Top of DATA FOR REVIEW

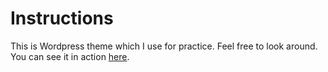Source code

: # Instructions

This is Wordpress theme which I use for practice. Feel free to look around.
You can see it in action [here](http://custom-theme-development.000webhostapp.com/).
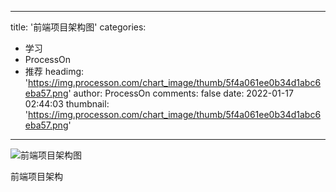 
---
title: '前端项目架构图'
categories: 
 - 学习
 - ProcessOn
 - 推荐
headimg: 'https://img.processon.com/chart_image/thumb/5f4a061ee0b34d1abc6eba57.png'
author: ProcessOn
comments: false
date: 2022-01-17 02:44:03
thumbnail: 'https://img.processon.com/chart_image/thumb/5f4a061ee0b34d1abc6eba57.png'
---

<div>   
<img class="thumb" alt="前端项目架构图" src="https://img.processon.com/chart_image/thumb/5f4a061ee0b34d1abc6eba57.png" referrerpolicy="no-referrer">
<p>前端项目架构</p>  
</div>
            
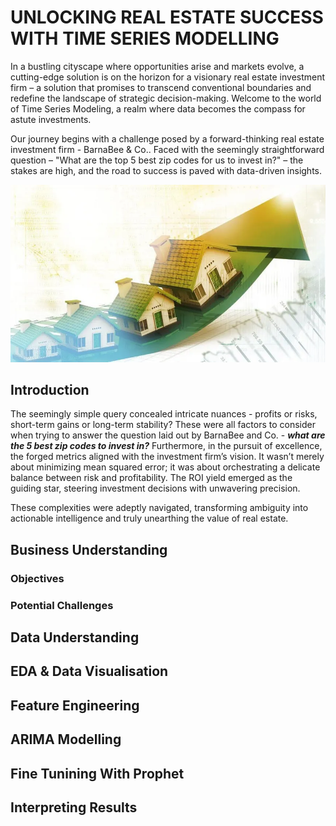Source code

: # **UNLOCKING REAL ESTATE SUCCESS WITH TIME SERIES MODELLING**

In a bustling cityscape where opportunities arise and markets evolve, a cutting-edge solution is on the horizon for a visionary real estate investment firm – a solution that promises to transcend conventional boundaries and redefine the landscape of strategic decision-making. Welcome to the world of Time Series Modeling, a realm where data becomes the compass for astute investments.

Our journey begins with a challenge posed by a forward-thinking real estate investment firm - BarnaBee & Co.. Faced with the seemingly straightforward question – "What are the top 5 best zip codes for us to invest in?" – the stakes are high, and the road to success is paved with data-driven insights.

<div style='text-align:center'>
  <img src='./images/housing_crash.webp' width='800'/>
</div>

## Introduction

The seemingly simple query concealed intricate nuances - profits or risks, short-term gains or long-term stability? These were all factors to consider when trying to answer the question laid out by BarnaBee and Co. - **_what are the 5 best zip codes to invest in?_** Furthermore, in the pursuit of excellence, the forged metrics aligned with the investment firm’s vision. It wasn’t merely about minimizing mean squared error; it was about orchestrating a delicate balance between risk and profitability. The ROI yield emerged as the guiding star, steering investment decisions with unwavering precision.

These complexities were adeptly navigated, transforming ambiguity into actionable intelligence and truly unearthing the value of real estate.

## Business Understanding

### Objectives

### Potential Challenges

## Data Understanding

## EDA & Data Visualisation

## Feature Engineering

## ARIMA Modelling

## Fine Tunining With Prophet

## Interpreting Results
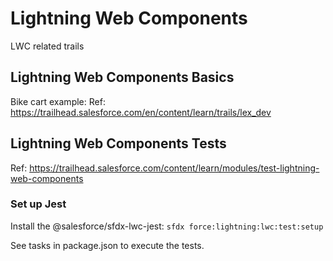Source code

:# Lightning Web Components

LWC related trails

## Lightning Web Components Basics

Bike cart example:
Ref: https://trailhead.salesforce.com/en/content/learn/trails/lex_dev

## Lightning Web Components Tests

Ref: https://trailhead.salesforce.com/content/learn/modules/test-lightning-web-components

### Set up Jest

Install the @salesforce/sfdx-lwc-jest: `sfdx force:lightning:lwc:test:setup`

See tasks in package.json to execute the tests.






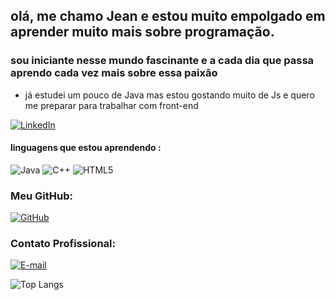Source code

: ## olá, me chamo Jean e estou muito empolgado em aprender muito mais sobre programação.

### sou iniciante nesse mundo fascinante e a cada dia que passa aprendo cada vez mais sobre essa paixão

* já estudei um pouco de Java mas estou gostando muito de Js e quero me preparar para trabalhar com front-end


[![LinkedIn](https://img.shields.io/badge/LinkedIn-000?style=for-the-badge&logo=linkedin&logoColor=0E76A8)](https://www.linkedin.com/in/jean-christian-de-moraes-24005a234/)

#### linguagens que estou aprendendo :

![Java](https://img.shields.io/badge/Java-534?style=for-the-badge&logo=java)
![C++](https://img.shields.io/badge/C%2B%2B-045?style=for-the-badge&logo=c%2B%2B&logoColor=00659C)	![HTML5](https://img.shields.io/badge/HTML5-991?style=for-the-badge&logo=html5)

### Meu GitHub:
[![GitHub](https://img.shields.io/badge/GitHbt-000?style=for-the-badge&logo=github&logoColor=white)](+https://github.com/SEUUSERNAME)

### Contato Profissional:
[![E-mail](https://img.shields.io/badge/-Email-000?style=for-the-badge&logo=microsoft-outlook&logoColor=007BFF)](mailto:jeanjcmoraes@gmail.com)

![Top Langs](https://github-readme-stats-git-masterrstaa-rickstaa.vercel.app/api/top-langs/?username=jean-moraes&layout=compact&bg_color=000&border_color=30A3DC&title_color=E94D5F&text_color=FFF)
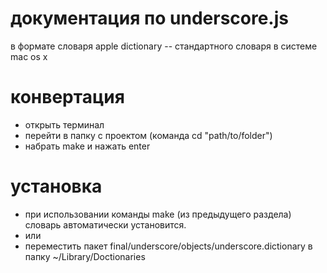 # документация по underscore.js
в формате словаря apple dictionary -- стандартного словаря в системе mac os x

# конвертация
* открыть терминал
* перейти в папку с проектом (команда cd "path/to/folder")
* набрать make и нажать enter

# установка
* при использовании команды make (из предыдущего раздела) словарь автоматически установится.
* или
* переместить пакет final/underscore/objects/underscore.dictionary в папку ~/Library/Doctionaries

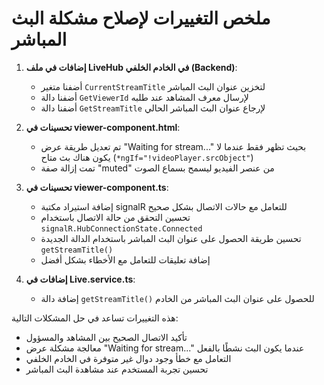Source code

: # ملخص التغييرات لإصلاح مشكلة البث المباشر

1. **إضافات في ملف LiveHub في الخادم الخلفي (Backend)**:
   - أضفنا متغير `CurrentStreamTitle` لتخزين عنوان البث المباشر
   - أضفنا دالة `GetViewerId` لإرسال معرف المشاهد عند طلبه
   - أضفنا دالة `GetStreamTitle` لإرجاع عنوان البث المباشر الحالي

2. **تحسينات في viewer-component.html**:
   - تم تعديل طريقة عرض "Waiting for stream..." بحيث تظهر فقط عندما لا يكون هناك بث متاح (`*ngIf="!videoPlayer.srcObject"`)
   - تمت إزالة صفة "muted" من عنصر الفيديو ليسمح بسماع الصوت

3. **تحسينات في viewer-component.ts**:
   - إضافة استيراد مكتبة signalR للتعامل مع حالات الاتصال بشكل صحيح
   - تحسين التحقق من حالة الاتصال باستخدام `signalR.HubConnectionState.Connected`
   - تحسين طريقة الحصول على عنوان البث المباشر باستخدام الدالة الجديدة `getStreamTitle()`
   - إضافة تعليقات للتعامل مع الأخطاء بشكل أفضل

4. **إضافات في Live.service.ts**:
   - إضافة دالة `getStreamTitle()` للحصول على عنوان البث المباشر من الخادم

هذه التغييرات تساعد في حل المشكلات التالية:
- تأكيد الاتصال الصحيح بين المشاهد والمسؤول
- معالجة مشكلة عرض "Waiting for stream..." عندما يكون البث نشطًا بالفعل
- التعامل مع خطأ وجود دوال غير متوفرة في الخادم الخلفي
- تحسين تجربة المستخدم عند مشاهدة البث المباشر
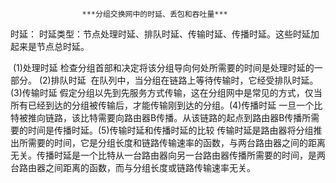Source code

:                     ***分组交换网中的时延、丢包和吞吐量***

时延：
    时延类型：节点处理时延、排队时延、传输时延、传播时延。这些时延加起来是节点总时延。

​    (1)处理时延
​        检查分组首部和决定将该分组导向何处所需要的时间是处理时延的一部分。
​    (2)排队时延
​        在队列中，当分组在链路上等待传输时，它经受排队时延。
​    (3)传输时延
​        假定分组以先到先服务方式传输，这在分组网中是常见的方式，仅当所有已经到达的分组被传输后，才能传输刚到达的分组。
​    (4)传播时延
​        一旦一个比特被推向链路，该比特需要向路由器B传播。从该链路的起点到路由器B传播所需要的时间是传播时延。
​    (5)传输时延和传播时延的比较
​        传输时延是路由器将分组推出所需要的时间，它是分组长度和链路传输速率的函数，与两台路由器之间的距离无关。传播时延是一个比特从一台路由器向另一台路由器传播所需要的时间，是两台路由器之间距离的函数，而与分组长度或链路传输速率无关。
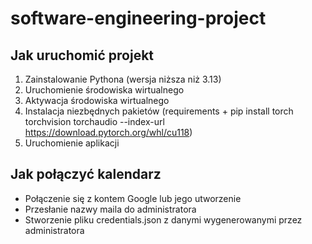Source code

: # software-engineering-project

## Jak uruchomić projekt

1. Zainstalowanie Pythona (wersja niższa niż 3.13)
2. Uruchomienie środowiska wirtualnego
3. Aktywacja środowiska wirtualnego
4. Instalacja niezbędnych pakietów (requirements + pip install torch torchvision torchaudio --index-url https://download.pytorch.org/whl/cu118)
5. Uruchomienie aplikacji

## Jak połączyć kalendarz
- Połączenie się z kontem Google lub jego utworzenie
- Przesłanie nazwy maila do administratora
- Stworzenie pliku credentials.json z danymi wygenerowanymi przez administratora

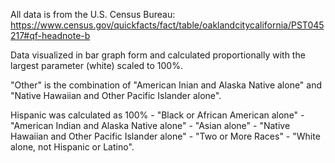 All data is from the U.S. Census Bureau: https://www.census.gov/quickfacts/fact/table/oaklandcitycalifornia/PST045217#qf-headnote-b

Data visualized in bar graph form and calculated proportionally with the largest parameter (white) scaled to 100%.

"Other" is the combination of "American Inian and Alaska Native alone" and "Native Hawaiian and Other Pacific Islander alone".

Hispanic was calculated as 100% - "Black or African American alone" - "American Indian and Alaska Native alone" - "Asian alone" - "Native Hawaiian and Other Pacific Islander alone" - "Two or More Races" - "White alone, not Hispanic or Latino".
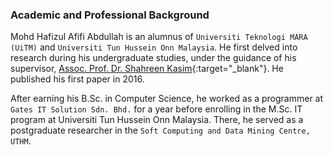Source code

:<h3>Academic and Professional Background</h3>

Mohd Hafizul Afifi Abdullah is an alumnus of `Universiti Teknologi MARA (UiTM)` and `Universiti Tun Hussein Onn Malaysia`. He first delved into research during his undergraduate studies, under the guidance of his supervisor, [Assoc. Prof. Dr. Shahreen Kasim](https://scholar.google.com/citations?user=csGxD68AAAAJ){:target="_blank"}. He published his first paper in 2016.

After earning his B.Sc. in Computer Science, he worked as a programmer at `Gates IT Solution Sdn. Bhd.` for a year before enrolling in the M.Sc. IT program at Universiti Tun Hussein Onn Malaysia. There, he served as a postgraduate researcher in the `Soft Computing and Data Mining Centre, UTHM`.
<!-- <p>Due to his deep interest in business, he has co-founded food &amp; beverage business in 2014 and a printing business in 2016, before leaving the partnerships in 2018 to start his own IT-based business.</p> -->
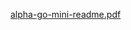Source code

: [alpha-go-mini-readme.pdf](https://github.com/katzjason/go-frontend/blob/main/public/alpha-go-mini-readme.pdf)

Bottom of DATA FOR REVIEW

__BRIEF__:
From the entries, copy every line in which the string "إضافات" can be found.

__SOLVED EXERCISE__:
1. **إضافات في ملف LiveHub في الخادم الخلفي (Backend)**:
4. **إضافات في Live.service.ts**:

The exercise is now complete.